O(N) extra memory for the forward pass — you only store the N×d output plus the per-row softmax statistics (m and ℓ), never the N×N matrix. Standard attention needs O(N²). For N = 64K this is the difference between a few hundred megabytes and tens of gigabytes per head.
What is the difference between FlashAttention-1, 2, and 3?
FlashAttention-1 (2022) introduced tiling plus online softmax. FlashAttention-2 (2023) cut non-matmul FLOPs, parallelized over the sequence dimension, and improved warp partitioning, roughly doubling throughput to ~70% of peak FLOPs on A100. FlashAttention-3 (2024) targets Hopper (H100) with asynchrony (TMA, warp-specialization) and FP8, reaching up to ~75% of peak on H100.

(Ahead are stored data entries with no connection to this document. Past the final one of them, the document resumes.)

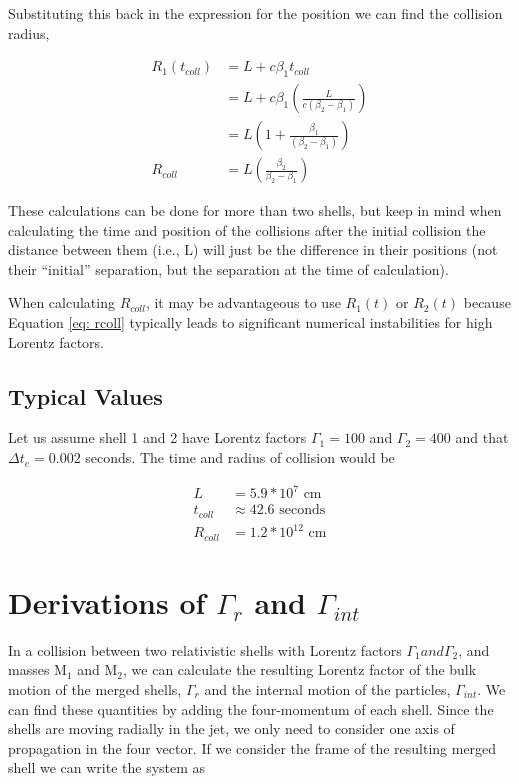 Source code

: \documentclass[linenumbers,twocolumn]{aastex631}
\begin{document}
\begin{appendix}
Substituting this back in the expression for the position we can find the collision radius, 

\begin{align}
	R_1(t_{coll}) &= L + c\beta_1 t_{coll} \\
	&= L+c\beta_1\left(\frac{L}{c(\beta_2-\beta_1)}\right) \\
	&= L\left(1+\frac{\beta_1}{(\beta_2-\beta_1)}\right)\\
	R_{coll} &= L\left(\frac{\beta_2}{\beta_2-\beta_1}\right) \label{eq: rcoll}
\end{align}

These calculations can be done for more than two shells, but keep in mind when calculating the time and position of the collisions after the initial collision the distance between them (i.e., L) will just be the difference in their positions (not their ``initial'' separation, but the separation at the time of calculation).

When calculating $R_{coll}$, it may be advantageous to use $R_1(t)$ or $R_2(t)$
because Equation \ref{eq: rcoll} typically leads to significant numerical instabilities for high Lorentz factors.

\subsection{Typical Values}

Let us assume shell 1 and 2 have Lorentz factors $\Gamma_1=100$ and $\Gamma_2=400$ and that $\Delta t_e = 0.002$ seconds. The time and radius of collision would be

\begin{align}
	L &= 5.9 * 10^7 \text{ cm} \\ 
	t_{coll} &\approx 42.6 \text{ seconds}\\
	R_{coll} &= 1.2*10^{12} \text{ cm}
\end{align}


\section[Derivations of Gamma_r and Gamma_int]{Derivations of $\Gamma_r$ and $\Gamma_{int}$}

In a collision between two relativistic shells with Lorentz factors $\Gamma_1 and \Gamma_2$, and masses M$_1$ and M$_2$, we can calculate the resulting Lorentz factor of the bulk motion of the merged shells, $\Gamma_r$ and the internal motion of the particles, $\Gamma_{int}$. We can find these quantities by adding the four-momentum of each shell. Since the shells are moving radially in the jet, we only need to consider one axis of propagation in the four vector. If we consider the frame of the resulting merged shell we can write the system as


\end{appendix}
\end{document}
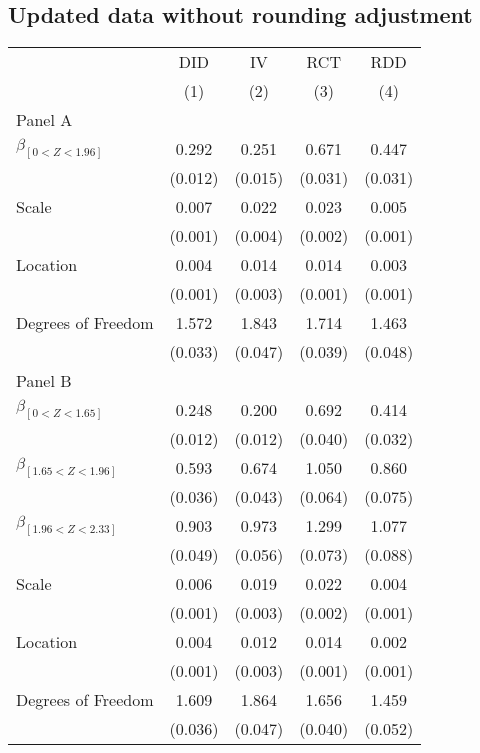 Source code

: \documentclass[
]{article}
\begin{document}
\hypertarget{updated-data-without-rounding-adjustment-1}{%
\subsection{Updated data without rounding
adjustment}\label{updated-data-without-rounding-adjustment-1}}

\def\sym#1{\ifmmode^{#1}\else\(^{#1}\)\fi} \begin{tabular}{l*{4}{c}} \hline\hline & \multicolumn{1}{c}{DID} &  \multicolumn{1}{c}{IV} &  \multicolumn{1}{c}{RCT} &  \multicolumn{1}{c}{RDD}\\  & \multicolumn{1}{c}{(1)} &  \multicolumn{1}{c}{(2)} &  \multicolumn{1}{c}{(3)} &  \multicolumn{1}{c}{(4)}\\  \hline \hline  Panel A \\  $\beta_{[0 < Z < 1.96]}$ & 0.292 &  0.251 &  0.671 &  0.447\\ & (0.012) &  (0.015) &  (0.031) &  (0.031)\\  Scale & 0.007 &  0.022 &  0.023 &  0.005\\ & (0.001) &  (0.004) &  (0.002) &  (0.001) \\  Location & 0.004 &  0.014 &  0.014 &  0.003\\ & (0.001) &  (0.003) &  (0.001) &  (0.001) \\  Degrees of Freedom & 1.572 &  1.843 &  1.714 &  1.463\\ & (0.033) &  (0.047) &  (0.039) &  (0.048)\\ Panel B \\  $\beta_{[0 < Z < 1.65]}$ & 0.248 &  0.200 &  0.692 &  0.414\\ & (0.012) &  (0.012) &  (0.040) &  (0.032)\\  $\beta_{[1.65 < Z < 1.96]}$ & 0.593 &  0.674 &  1.050 &  0.860\\ & (0.036) &  (0.043) &  (0.064) &  (0.075)\\   $\beta_{[1.96 < Z < 2.33]}$ & 0.903 &  0.973 &  1.299 &  1.077\\ & (0.049) &  (0.056) &  (0.073) &  (0.088)\\  Scale & 0.006 &  0.019 &  0.022 &  0.004\\ & (0.001) &  (0.003) &  (0.002) &  (0.001) \\  Location & 0.004 &  0.012 &  0.014 &  0.002\\ & (0.001) &  (0.003) &  (0.001) &  (0.001) \\  Degrees of Freedom & 1.609 &  1.864 &  1.656 &  1.459\\ & (0.036) &  (0.047) &  (0.040) &  (0.052)\\  \hline\hline \end{tabular}
\end{document}
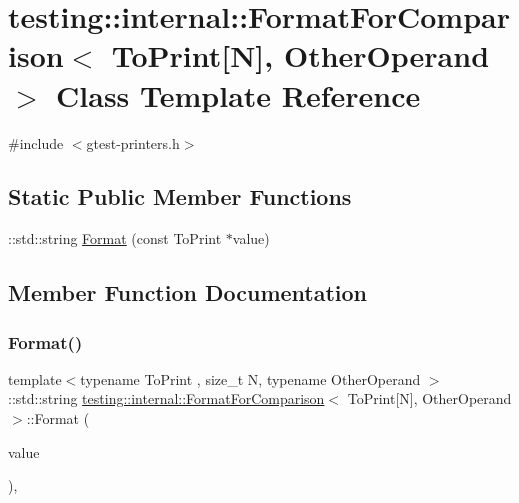 \hypertarget{classtesting_1_1internal_1_1_format_for_comparison_3_01_to_print[_n]_00_01_other_operand_01_4}{}\section{testing\+::internal\+::Format\+For\+Comparison$<$ To\+Print\mbox{[}N\mbox{]}, Other\+Operand $>$ Class Template Reference}
\label{classtesting_1_1internal_1_1_format_for_comparison_3_01_to_print[_n]_00_01_other_operand_01_4}


{\ttfamily \#include $<$gtest-\/printers.\+h$>$}

\subsection*{Static Public Member Functions}
\begin{DoxyCompactItemize}
\item 
\+::std\+::string \mbox{\hyperlink{classtesting_1_1internal_1_1_format_for_comparison_3_01_to_print[_n]_00_01_other_operand_01_4_a76c526461c8fa7df75f7b32ab889b9e0}{Format}} (const To\+Print $\ast$value)
\end{DoxyCompactItemize}


\subsection{Member Function Documentation}
\mbox{\label{classtesting_1_1internal_1_1_format_for_comparison_3_01_to_print[_n]_00_01_other_operand_01_4_a76c526461c8fa7df75f7b32ab889b9e0}} 
\subsubsection{\texorpdfstring{Format()}{Format()}}
{\footnotesize\ttfamily template$<$typename To\+Print , size\+\_\+t N, typename Other\+Operand $>$ \\
\+::std\+::string \mbox{\hyperlink{classtesting_1_1internal_1_1_format_for_comparison}{testing\+::internal\+::\+Format\+For\+Comparison}}$<$ To\+Print\mbox{[}N\mbox{]}, Other\+Operand $>$\+::Format (\begin{DoxyParamCaption}\item[{const To\+Print $\ast$}]{value }\end{DoxyParamCaption})\hspace{0.3cm}{\ttfamily [inline]}, {\ttfamily [static]}}



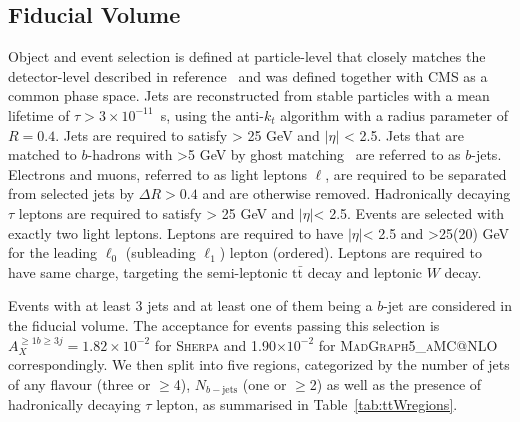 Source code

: 
\subsection{Fiducial Volume}
\label{sec:ttw_fid}
Object and event selection is defined at particle-level that closely matches the detector-level described in reference~\cite{ATLAS-CONF-2019-045} and was defined together with CMS as a common phase space. 
Jets are reconstructed from stable particles with a mean lifetime of $\tau > 3\times 10^{-11}$~s, using the anti-$k_t$ algorithm with a radius parameter of $R=0.4$.
Jets are required to satisfy \pt > 25 GeV and $|\eta|$ < 2.5.
Jets that are matched to $b$-hadrons with \pt>5 GeV by ghost matching~\cite{Cacciari:2008gn} are referred to as $b$-jets. 
Electrons and muons, referred to as light leptons $\ell$, are required to be separated from selected jets by $\Delta R>0.4$ and are otherwise removed. 
Hadronically decaying $\tau$ leptons are required to satisfy \pt> 25 GeV and $|\eta| $< 2.5.
Events are selected with exactly two light leptons.
Leptons are required to have $|\eta|$< 2.5 and \pt>25(20) GeV for the leading $\ell_0$ (subleading $\ell_1$) lepton (\pt ordered). 
Leptons are required to have same charge, targeting the semi-leptonic $\mathrm{t\bar{t}}$ decay and leptonic $W$ decay.

Events with at least 3 jets and at least one of them being a $b$-jet are considered in the fiducial volume. 
The acceptance for events passing this selection is $A_X^{\geq1b\geq3j}=1.82\times10^{-2}$ for \textsc{Sherpa} and 1.90$\times10^{-2}$ for \textsc{MadGraph5\_aMC@NLO} correspondingly.
We then split into five regions, categorized by the number of jets of any flavour (three or  $\geq$4), $N_{b-\mathrm{jets}}$ (one or $\geq$2) as well as the presence of hadronically decaying $\tau$ lepton, as summarised in Table~\ref{tab:ttWregions}.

How does FlashAttention save memory on the backward pass?
It does not store the attention matrix for the backward pass. Instead it recomputes the score and probability tiles on the fly from Q, K, V and the saved softmax statistics. This recomputation costs extra FLOPs but avoids reading a huge matrix from HBM, which is still a net win because attention is bandwidth bound.